Fig. 4 — Overview of module completeness (%; rows in the heatmap) for biosynthesis of amino acids, nucleotides, and vitamins across the species-clusters (columns) in cohort 3. Module completeness is colored in yellow between 0 and 30%, green between 30 and 70%, light blues between 70 and 100%, and dark blue for 100%. We include information on average relative abundance (%), prevalence (%), estimated genome size (Mbp), and genome completeness (%), according to the legend to the right of the figure. Overviews for cohorts 1, 2 and 6 can be found in Figures S12-S14.

Notably among all vitamins, vitamin B₁₂ de novo biosynthesis shows the lowest average completeness per species, with an average completeness of 23.20% for the anaerobic pathway [M00122 + M00924], and an average completeness of 21.68% for the aerobic pathway [M00122 + M00925] (Table S8). In our dataset, species potentially capable of de novo B₁₂ biosynthesis represent less than 6% of those in the co-occurrence network, have a larger average estimated genome size (3.43 Mbp) than non-biosynthesizers (2.64 Mbp), and span over seven different phyla, including Pseudomonadota, Chloroflexota, Desulfobacterota and Cyanobacteriota (Figure S17). While vitamin B₁₂ is essential for a variety of microorganisms, facultative species that do not depend on it for growth can still utilize it when available⁶⁹. In summary, only a minority of cohort members can biosynthesize vitamin B₁₂ de novo, reflecting potential interdependencies driven by low anabolic independence of abundant and prevalent microorganisms in these communities. Future work focusing on the direct evidence of metabolic “cross-feeding” via experimental co-cultures with or without phages, or metatranscriptomic validation will provide a more rounded view on the importance of metabolic exchange in freshwater community assembly.

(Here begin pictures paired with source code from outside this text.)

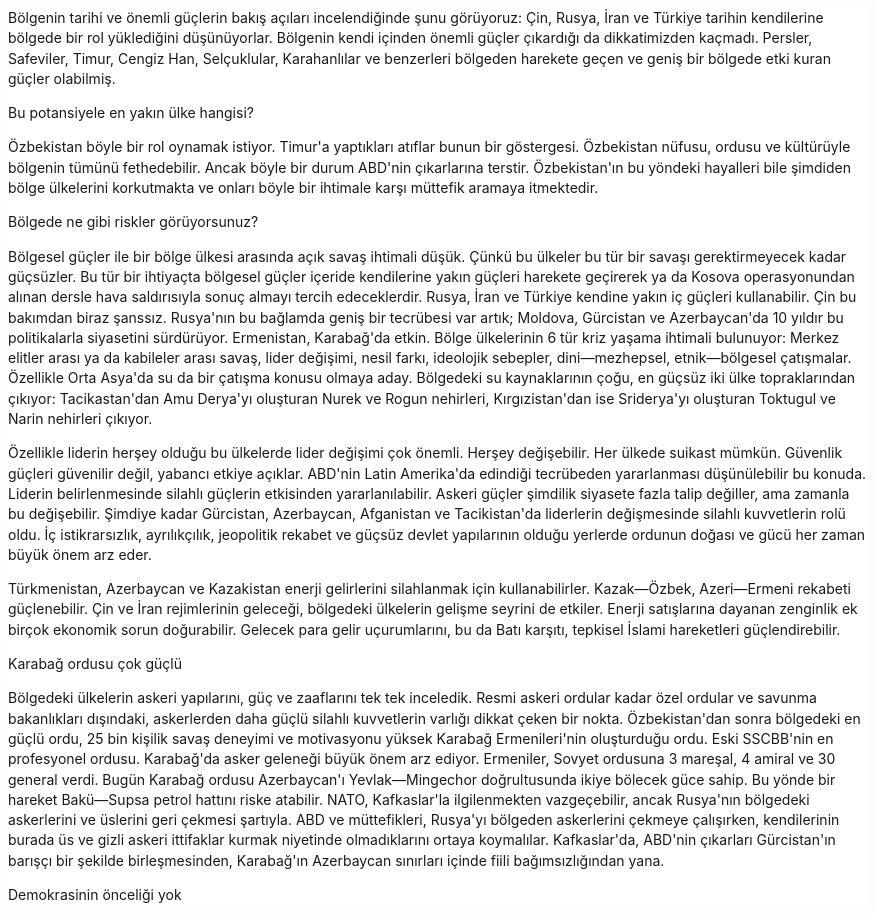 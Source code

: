   Bölgenin tarihi ve önemli güçlerin bakış açıları incelendiğinde şunu görüyoruz: Çin, Rusya, İran ve Türkiye tarihin kendilerine bölgede bir rol yüklediğini düşünüyorlar. Bölgenin kendi içinden önemli güçler çıkardığı da dikkatimizden kaçmadı. Persler, Safeviler, Timur, Cengiz Han, Selçuklular, Karahanlılar ve benzerleri bölgeden harekete geçen ve geniş bir bölgede etki kuran güçler olabilmiş.
 </p>
 <p class="arabaslik">
  Bu potansiyele en yakın ülke hangisi?
 </p>
 <p class="metin">
  Özbekistan böyle bir rol oynamak istiyor. Timur'a yaptıkları atıflar bunun bir göstergesi. Özbekistan nüfusu, ordusu ve kültürüyle bölgenin tümünü fethedebilir. Ancak böyle bir durum ABD'nin çıkarlarına terstir. Özbekistan'ın bu yöndeki hayalleri bile şimdiden bölge ülkelerini korkutmakta ve onları böyle bir ihtimale karşı müttefik aramaya itmektedir.
 </p>
 <p class="arabaslik">
  Bölgede ne gibi riskler görüyorsunuz?
 </p>
 <p class="metin">
  Bölgesel güçler ile bir bölge ülkesi arasında açık savaş ihtimali düşük. Çünkü bu ülkeler bu tür bir savaşı gerektirmeyecek kadar güçsüzler. Bu tür bir ihtiyaçta bölgesel güçler içeride kendilerine yakın güçleri harekete geçirerek ya da Kosova operasyonundan alınan dersle hava saldırısıyla sonuç almayı tercih edeceklerdir. Rusya, İran ve Türkiye kendine yakın iç güçleri kullanabilir. Çin bu bakımdan biraz şanssız. Rusya'nın bu bağlamda geniş bir tecrübesi var artık; Moldova, Gürcistan ve Azerbaycan'da 10 yıldır bu politikalarla siyasetini sürdürüyor. Ermenistan, Karabağ'da etkin. Bölge ülkelerinin 6 tür kriz yaşama ihtimali bulunuyor: Merkez elitler arası ya da kabileler arası savaş, lider değişimi, nesil farkı, ideolojik sebepler, dini—mezhepsel, etnik—bölgesel çatışmalar. Özellikle Orta Asya'da su da bir çatışma konusu olmaya aday.  Bölgedeki su kaynaklarının çoğu, en güçsüz iki ülke topraklarından çıkıyor: Tacikastan'dan Amu Derya'yı oluşturan Nurek ve Rogun nehirleri, Kırgızistan'dan ise Sriderya'yı oluşturan Toktugul ve Narin nehirleri çıkıyor.
 </p>
 <p class="metin">
  Özellikle liderin herşey olduğu bu ülkelerde lider değişimi çok önemli. Herşey değişebilir. Her ülkede suikast mümkün. Güvenlik güçleri güvenilir değil, yabancı etkiye açıklar. ABD'nin Latin Amerika'da edindiği tecrübeden yararlanması düşünülebilir bu konuda. Liderin belirlenmesinde silahlı güçlerin etkisinden yararlanılabilir. Askeri güçler şimdilik siyasete fazla talip değiller, ama zamanla bu değişebilir. Şimdiye kadar Gürcistan, Azerbaycan, Afganistan ve Tacikistan'da liderlerin değişmesinde silahlı kuvvetlerin rolü oldu. İç istikrarsızlık, ayrılıkçılık, jeopolitik rekabet ve güçsüz devlet yapılarının olduğu yerlerde ordunun doğası ve gücü her zaman büyük önem arz eder.
 </p>
 <p class="metin">
  Türkmenistan, Azerbaycan ve Kazakistan enerji gelirlerini silahlanmak için kullanabilirler. Kazak—Özbek, Azeri—Ermeni rekabeti güçlenebilir. Çin ve İran rejimlerinin geleceği, bölgedeki ülkelerin gelişme seyrini de etkiler. Enerji satışlarına dayanan zenginlik ek birçok ekonomik sorun doğurabilir. Gelecek para gelir uçurumlarını, bu da Batı karşıtı, tepkisel İslami hareketleri güçlendirebilir.
 </p>
 <p class="metin">
  Karabağ ordusu çok güçlü
 </p>
 <p class="metin">
  Bölgedeki ülkelerin askeri yapılarını, güç ve zaaflarını tek tek inceledik. Resmi askeri ordular kadar özel ordular ve savunma bakanlıkları dışındaki, askerlerden daha güçlü silahlı kuvvetlerin varlığı dikkat çeken bir nokta. Özbekistan'dan sonra bölgedeki en güçlü ordu, 25 bin kişilik savaş deneyimi ve motivasyonu yüksek Karabağ Ermenileri'nin oluşturduğu ordu. Eski SSCBB'nin en profesyonel ordusu. Karabağ'da asker geleneği büyük önem arz ediyor. Ermeniler, Sovyet ordusuna 3 mareşal, 4 amiral ve 30 general verdi. Bugün Karabağ ordusu Azerbaycan'ı Yevlak—Mingechor doğrultusunda ikiye bölecek güce sahip. Bu yönde bir hareket Bakü—Supsa petrol hattını riske atabilir. NATO, Kafkaslar'la ilgilenmekten vazgeçebilir, ancak Rusya'nın bölgedeki askerlerini ve üslerini geri çekmesi şartıyla. ABD ve müttefikleri, Rusya'yı bölgeden askerlerini çekmeye çalışırken, kendilerinin burada üs ve gizli askeri ittifaklar kurmak niyetinde olmadıklarını ortaya koymalılar. Kafkaslar'da, ABD'nin çıkarları Gürcistan'ın barışçı bir şekilde birleşmesinden, Karabağ'ın Azerbaycan sınırları içinde fiili bağımsızlığından yana.
 </p>
 <p class="metin">
  Demokrasinin önceliği yok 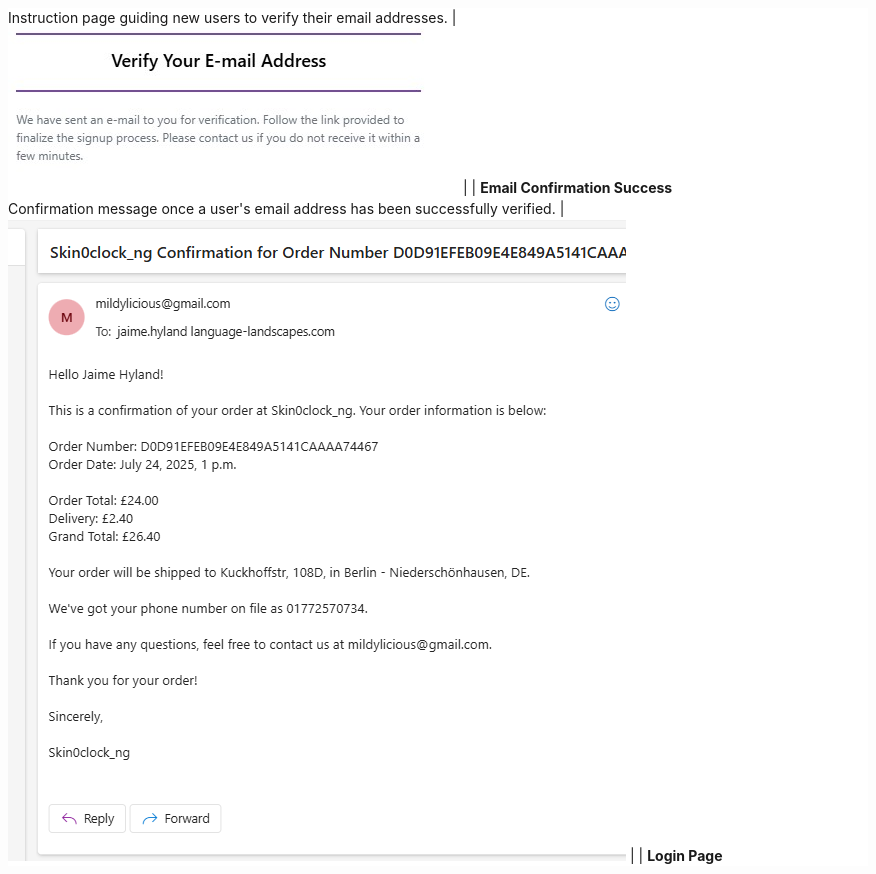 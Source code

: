 Instruction page guiding new users to verify their email addresses. | ![Verify Page](static/documentation/readme/verify-email.jpg) |
| **Email Confirmation Success**  
Confirmation message once a user's email address has been successfully verified. | ![Confirm Email](static/documentation/readme/email-confirm.png) |
| **Login Page**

Finally, we examined functions related to regulation (e.g., sigma factors and two-component systems), structure, and secondary metabolism across the 4,725 high-quality representative genomes in the ‘FRESH-MAP’ dataset (Table S9). We observed a positive correlation between estimated genome size and number of KEGG KOs⁷⁰ per Mbp associated with regulatory functions. This trend is true whether or not genomes with zero KOs per Mbp for each specific function were included (Figs. 5A and 5B). These findings indicate that larger genomes are enriched with regulatory genes, supporting a recent survey of 44 European lakes that linked larger estimated genome sizes with a higher number of pathways involved in regulation and environmental interaction⁷¹. In contrast, the relationship differed for flagella and secondary metabolism pathways. While a positive correlation between KOs per Mbp was observed when all genomes were considered, the correlation was negative when species-clusters with zero KOs per Mbp were excluded for each specific function (Fig. 5C–5E). These results suggest that prokaryotes with reduced genomes might adopt one or both strategies: either highly compacting their genomes to achieve a higher functional density, and/or completely losing the genes involved in secondary metabolism and mobility functions. Conversely, we found a negative correlation between estimated genome size and carbon fixation (Fig. 5F), mirroring previous findings from a metagenomic study of the brackish Baltic Sea⁷². Together, these results shed light onto the divergent selective pressures behind genome streamlining to adapt to varying ecological roles and metabolic demands in freshwater ecosystems.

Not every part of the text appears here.